Monday, May 31, 2010

Thoughts on Memorial Day 2010


Decoration Day Parades in the 1940s

My grand uncle Bill was alive when I was a boy. He was my paternal grandfather’s brother. My father was named after him, as was my brother after my father. I remember grand uncle Bill reasonably well. (We called him “Uncle Bill”.)

He lived with my grandfather’s family -- a bachelor brother taken in somewhere along the way and watched over. His immediate family called him “Tootoo” because he occasionally went on “toots”, which was a word used for binges in those days. He drank infrequently, but when he did, the bout lasted for days.

Uncle Bill was usually unshaven, smelled of cigarettes, and often sat in a corner in a chair and complained about ill behaved children. However, like so many older forgotten men, he had a past. And that past was linked with Cuba. Uncle Bill was a Spanish American War veteran, a distant war even then. And I know virtually nothing of what he had done in that conflict.

I was a boy during World War II and lived in an apartment house one half block from the Grand Concourse in the Bronx, the borough’s major north-south artery. I was aged seven when the war began and ten when it ended. Living near the Concourse had one advantage: a proximity to its parades. And by far the best Bronx parade at that time was the rather large Decoration Day Parade, as it was then so called. The war had increased the parade’s size and significance I am sure. This was the early 1940s, our nation was at peril and the military was revered.

I remember those parades vividly and the excitement when we first heard the music from far away marching bands working their way up from the south Bronx on their way to the Veterans Hospital some forty blocks north. I remember that far away music hastening my pace to reach a place from which to watch the spectacle.

And I have a distinct memory of Uncle Bill marching with a small group of what seemed like very old men up the Grand Concourse in the Decoration Day Parade. The men were what remained of a small local group of Spanish American War veterans. They wore suits, I think, with appropriate medals pinned on and some sort of quasi-military headgear –- perhaps American Legion hats. And as Uncle Bill marched, he was far removed from the tired old man who sat in the corner for the rest of the year.

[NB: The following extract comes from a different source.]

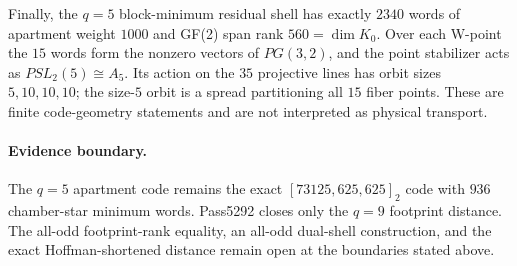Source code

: Finally, the $q=5$ block-minimum residual shell has exactly $2340$ words of apartment weight $1000$ and GF(2) span rank $560=\dim K_0$.  Over each W-point the $15$ words form the nonzero vectors of $PG(3,2)$, and the point stabilizer acts as $PSL_2(5)\cong A_5$.  Its action on the $35$ projective lines has orbit sizes $5,10,10,10$; the size-$5$ orbit is a spread partitioning all $15$ fiber points.  These are finite code-geometry statements and are not interpreted as physical transport.

\paragraph{Evidence boundary.}
The $q=5$ apartment code remains the exact $[73125,625,625]_2$ code with $936$ chamber-star minimum words.  Pass5292 closes only the $q=9$ footprint distance.  The all-odd footprint-rank equality, an all-odd dual-shell construction, and the exact Hoffman-shortened distance remain open at the boundaries stated above.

One might reflect on Uncle Bill walking with those men while another war was going on. They might have been remembering parades gone by. As now, I remember parades gone by. And Uncle Bill had a tale to tell I am sure, but it was not told to me or to anyone else of which I am aware. So time has washed away his story as the years have washed away Decoration Day and renamed it Memorial Day. And the size of, and the enthusiasm for, such parades -- in too many places, alas, has diminished.



A note on the photograph:

The photograph is from Flickr and is listed as “1940s - The Bronx, Grand Concourse, 4th of July Parade”, submitted by Straatis. But neither my wife nor I remember such a Bronx parade in 1940s. I suspect the photograph might be that of a Decoration Day Parade. (Google Maps shows us that the location is 169th Street.)